* [Action item] Copy out the records in full, word for word, without pictures.

Start of Input for this task

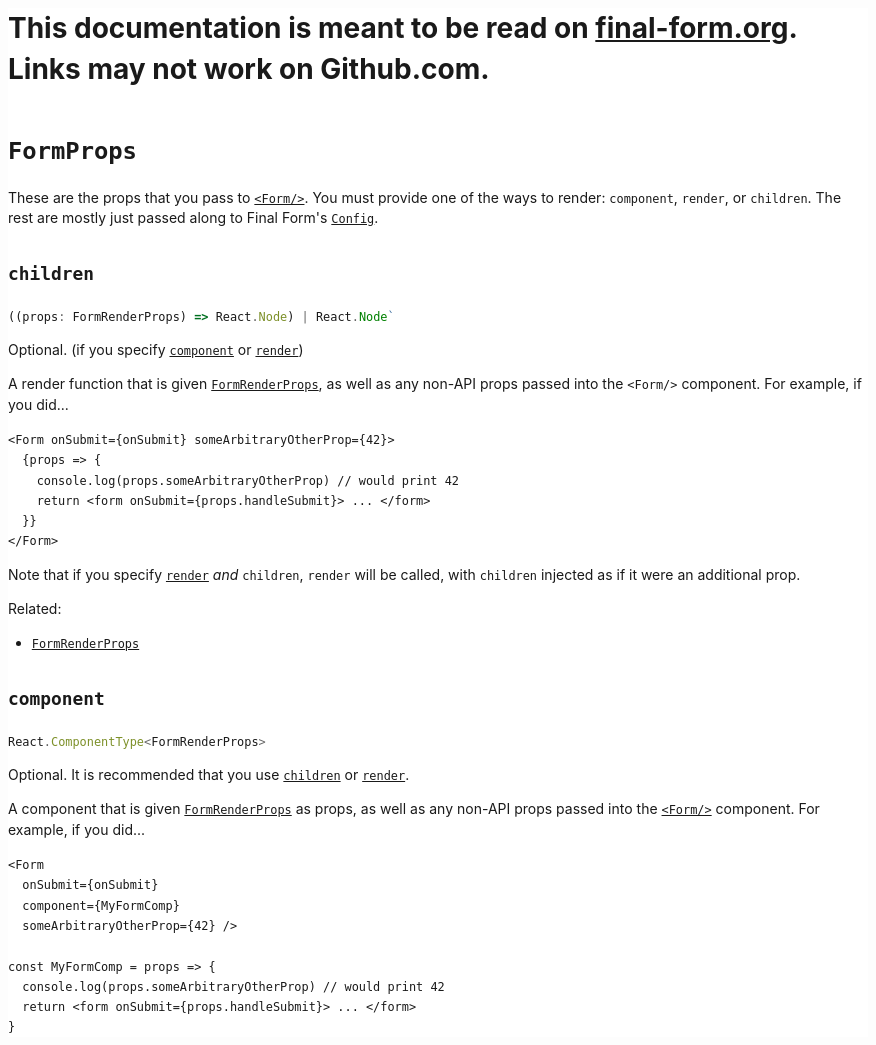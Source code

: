 # This documentation is meant to be read on [final-form.org](https://final-form.org/docs/react-final-form/types/FormProps). Links may not work on Github.com.

# `FormProps`

These are the props that you pass to [`<Form/>`](../api/Form). You must provide one of the ways to render: `component`, `render`, or `children`. The rest are mostly just passed along to Final Form's [`Config`](/docs/final-form/types/Config).

## `children`

```ts
((props: FormRenderProps) => React.Node) | React.Node`
```

Optional. (if you specify [`component`](#component) or [`render`](#render))

A render function that is given [`FormRenderProps`](FormRenderProps), as well as any non-API props passed into the `<Form/>` component. For example, if you did...

```tsx
<Form onSubmit={onSubmit} someArbitraryOtherProp={42}>
  {props => {
    console.log(props.someArbitraryOtherProp) // would print 42
    return <form onSubmit={props.handleSubmit}> ... </form>
  }}
</Form>
```

Note that if you specify [`render`](#render) _and_ `children`, `render` will be called, with `children` injected as if it were an additional prop.

Related:

- [`FormRenderProps`](FormRenderProps)

## `component`

```ts
React.ComponentType<FormRenderProps>
```

Optional. It is recommended that you use [`children`](#children) or [`render`](#render).

A component that is given [`FormRenderProps`](FormRenderProps) as props, as well as any non-API props passed into the [`<Form/>`](../api/Form) component. For example, if you did...


```tsx
<Form
  onSubmit={onSubmit}
  component={MyFormComp}
  someArbitraryOtherProp={42} />

const MyFormComp = props => {
  console.log(props.someArbitraryOtherProp) // would print 42
  return <form onSubmit={props.handleSubmit}> ... </form>
}
```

End of Input for this task

* [Response area]
Source code

: # This documentation is meant to be read on [final-form.org](https://final-form.org/docs/react-final-form/types/FormProps). Links may not work on Github.com.

# `FormProps`

These are the props that you pass to [`<Form/>`](../api/Form). You must provide one of the ways to render: `component`, `render`, or `children`. The rest are mostly just passed along to Final Form's [`Config`](/docs/final-form/types/Config).

## `children`

```ts
((props: FormRenderProps) => React.Node) | React.Node`
```

Optional. (if you specify [`component`](#component) or [`render`](#render))

A render function that is given [`FormRenderProps`](FormRenderProps), as well as any non-API props passed into the `<Form/>` component. For example, if you did...

```tsx
<Form onSubmit={onSubmit} someArbitraryOtherProp={42}>
  {props => {
    console.log(props.someArbitraryOtherProp) // would print 42
    return <form onSubmit={props.handleSubmit}> ... </form>
  }}
</Form>
```

Note that if you specify [`render`](#render) _and_ `children`, `render` will be called, with `children` injected as if it were an additional prop.

Related:

- [`FormRenderProps`](FormRenderProps)

## `component`

```ts
React.ComponentType<FormRenderProps>
```

Optional. It is recommended that you use [`children`](#children) or [`render`](#render).

A component that is given [`FormRenderProps`](FormRenderProps) as props, as well as any non-API props passed into the [`<Form/>`](../api/Form) component. For example, if you did...


```tsx
<Form
  onSubmit={onSubmit}
  component={MyFormComp}
  someArbitraryOtherProp={42} />

const MyFormComp = props => {
  console.log(props.someArbitraryOtherProp) // would print 42
  return <form onSubmit={props.handleSubmit}> ... </form>
}
```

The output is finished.